Download dogs vs cats dataset and input your kaggle key information

In [2]:
!pip install opendatasets
import opendatasets as od
od.download("https://www.kaggle.com/c/dogs-vs-cats-redux-kernels-edition/data")

Collecting opendatasets
  Downloading opendatasets-0.1.20-py3-none-any.whl (14 kB)
Installing collected packages: opendatasets
Successfully installed opendatasets-0.1.20
Please provide your Kaggle credentials to download this dataset. Learn more: http://bit.ly/kaggle-creds
Your Kaggle username: jinc2020
Your Kaggle Key: ··········
Downloading dogs-vs-cats-redux-kernels-edition.zip to ./dogs-vs-cats-redux-kernels-edition


100%|██████████| 814M/814M [00:04<00:00, 196MB/s]

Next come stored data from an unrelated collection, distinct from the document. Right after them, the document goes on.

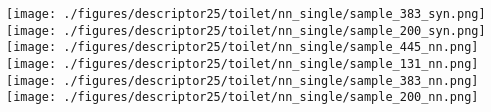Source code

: \documentclass[10pt,twocolumn,letterpaper]{article}
\begin{document}
\begin{figure*}[h]
     \texttt{[image: ./figures/descriptor25/toilet/nn\_single/sample\_383\_syn.png]}          \hspace{-2.5mm}   
     \texttt{[image: ./figures/descriptor25/toilet/nn\_single/sample\_200\_syn.png]}        \hspace{-2.5mm}        
     \texttt{[image: ./figures/descriptor25/toilet/nn\_single/sample\_445\_nn.png]}          \hspace{-3mm}   
     \texttt{[image: ./figures/descriptor25/toilet/nn\_single/sample\_131\_nn.png]}          \hspace{-3mm}   
     \texttt{[image: ./figures/descriptor25/toilet/nn\_single/sample\_383\_nn.png]}          \hspace{-2.5mm}  
     \texttt{[image: ./figures/descriptor25/toilet/nn\_single/sample\_200\_nn.png]}          \\

\end{figure*}
\end{document}
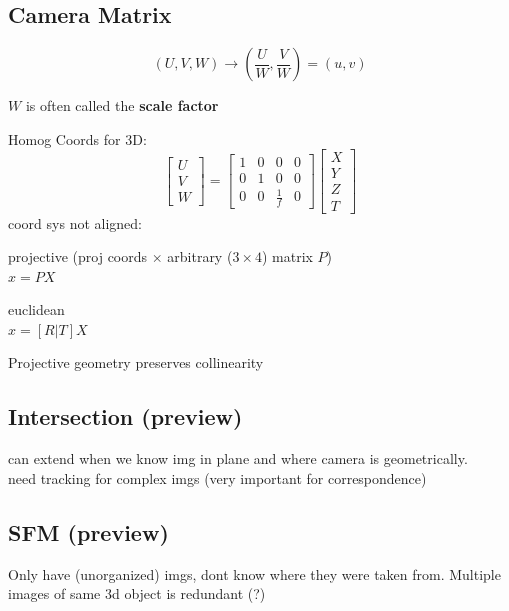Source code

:\documentclass{article}
\begin{document}
\subsection{Camera Matrix}
\[
    (U,V,W) \to \left ( \frac{U}{W}, \frac{V}{W}\right ) = (u,v)
\]
\begin{expln}
    {}{}
    $W$ is often called the \textbf{scale factor}
\end{expln}\noindent
Homog Coords for 3D:
\[
    \begin{bmatrix}
        U \\ V \\ W
    \end{bmatrix} = \begin{bmatrix}
        1 & 0 & 0 & 0\\
        0 & 1 & 0 & 0\\
        0 & 0 & \frac{1}{f} & 0
    \end{bmatrix}\begin{bmatrix}
        X\\Y\\Z\\T
    \end{bmatrix}
\]
coord sys not aligned:
\begin{list}{-}{}
    \item projective (proj coords $\times$ arbitrary ($3\times4$) matrix $P$)
        \\$x=PX$
    \item euclidean\\$x=[R|T]X$
\end{list}
\begin{expln}
    {}{}
    Projective geometry preserves collinearity
\end{expln}\noindent

\subsection{Intersection (preview)}
can extend when we know img in plane and where camera is geometrically.
\\
need tracking for complex imgs (very important for correspondence)

\subsection{SFM (preview)}
Only have (unorganized) imgs, dont know where they were taken from. Multiple
images of same 3d object is redundant (?)   
\end{document}
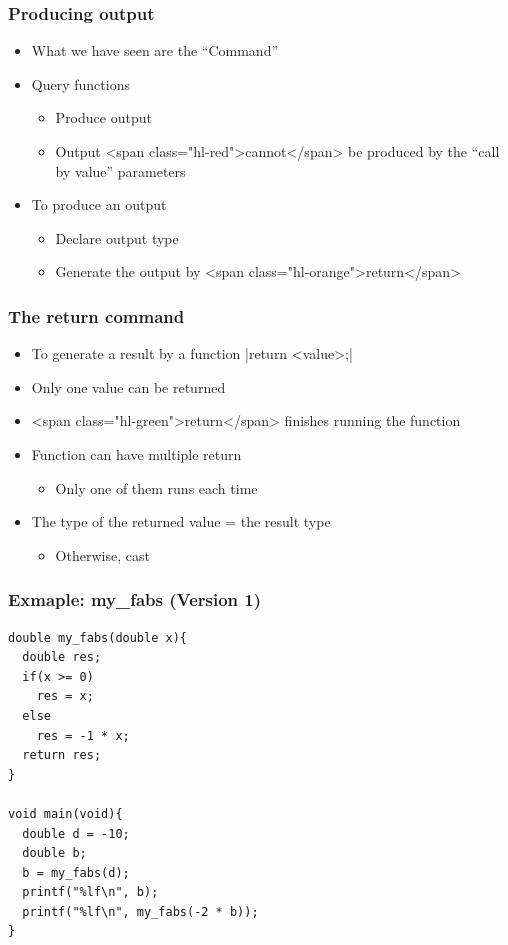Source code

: \documentclass{../c-lecture}
\begin{document}
\begin{frame}
  \frametitle{Producing output}
  \begin{itemize}
    \item What we have seen are the “Command”
    \item Query functions
    \begin{itemize}
      \item Produce output
      \item
        Output <span class="hl-red">cannot</span> be produced by the “call by
        value” parameters

    \end{itemize}
    \item To produce an output
    \begin{itemize}
      \item Declare output type
      \item Generate the output by <span class="hl-orange">return</span>
    \end{itemize}
  \end{itemize}
\end{frame}

\begin{frame}[fragile]
  \frametitle{The return command}
  \begin{itemize}
    \item To generate a result by a function
    |return <value>;|
    \item Only one value can be returned
    \item <span class="hl-green">return</span> finishes running the function
    \item Function can have multiple return
    \begin{itemize}
      \item Only one of them runs each time
    \end{itemize}
    \item The type of the returned value = the result type
    \begin{itemize}
      \item Otherwise, cast
    \end{itemize}
  \end{itemize}
\end{frame}

\begin{frame}[fragile]
  \frametitle{Exmaple: my\_fabs (Version 1)}
  \begin{verbatim}
double my_fabs(double x){
  double res;
  if(x >= 0)
    res = x;
  else
    res = -1 * x;
  return res;
}

void main(void){
  double d = -10;
  double b;
  b = my_fabs(d);
  printf("%lf\n", b);
  printf("%lf\n", my_fabs(-2 * b));
}
  \end{verbatim}
\end{frame}
\end{document}
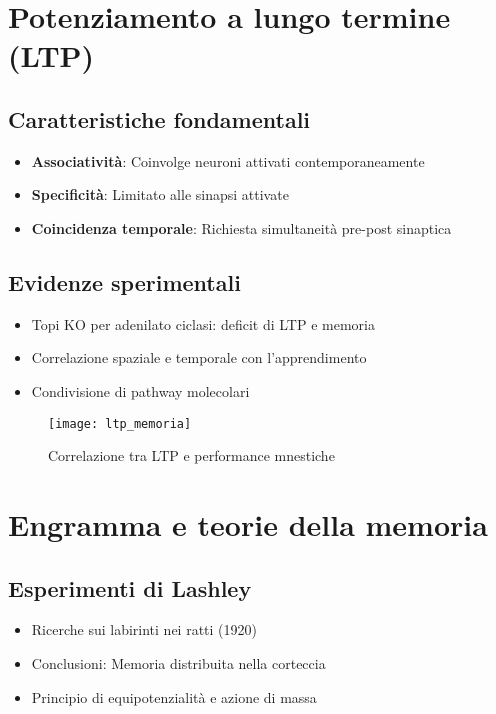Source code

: \documentclass[11pt]{article}
\begin{document}
\section*{Potenziamento a lungo termine (LTP)}

\subsection*{Caratteristiche fondamentali}
\begin{itemize}
    \item \textbf{Associatività}: Coinvolge neuroni attivati contemporaneamente
    \item \textbf{Specificità}: Limitato alle sinapsi attivate
    \item \textbf{Coincidenza temporale}: Richiesta simultaneità pre-post sinaptica
\end{itemize}

\subsection*{Evidenze sperimentali}
\begin{itemize}
    \item Topi KO per adenilato ciclasi: deficit di LTP e memoria
    \item Correlazione spaziale e temporale con l'apprendimento
    \item Condivisione di pathway molecolari
\end{itemize}

\begin{figure}[h]
    \centering
    \texttt{[image: ltp\_memoria]} %
    \caption{Correlazione tra LTP e performance mnestiche}
    \label{fig:ltp}
\end{figure}

\section*{Engramma e teorie della memoria}

\subsection*{Esperimenti di Lashley}
\begin{itemize}
    \item Ricerche sui labirinti nei ratti (1920)
    \item Conclusioni: Memoria distribuita nella corteccia
    \item Principio di equipotenzialità e azione di massa
\end{itemize}
\end{document}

Extracting archive ./dogs-vs-cats-redux-kernels-edition/dogs-vs-cats-redux-kernels-edition.zip to ./dogs-vs-cats-redux-kernels-edition


In [3]:
!ls dogs-vs-cats-redux-kernels-edition/

sample_submission.csv  test.zip  train.zip


In [4]:
os.makedirs('data', exist_ok=True)
train_dir = 'data/train'
test_dir = 'data/test'

with zipfile.ZipFile('dogs-vs-cats-redux-kernels-edition/train.zip') as train_zip:
    train_zip.extractall('data')
    
with zipfile.ZipFile('dogs-vs-cats-redux-kernels-edition/test.zip') as test_zip:
    test_zip.extractall('data')

train_list = glob.glob(os.path.join(train_dir,'*.jpg'))
test_list = glob.glob(os.path.join(test_dir, '*.jpg'))

print(f"Train Data: {len(train_list)}")
print(f"Test Data: {len(test_list)}")

labels = [path.split('/')[-1].split('.')[0] for path in train_list]

Train Data: 25000
Test Data: 12500


In [5]:
train_list, valid_list = train_test_split(train_list, 
                                          test_size=0.2,
                                          stratify=labels,
                                          random_state=seed)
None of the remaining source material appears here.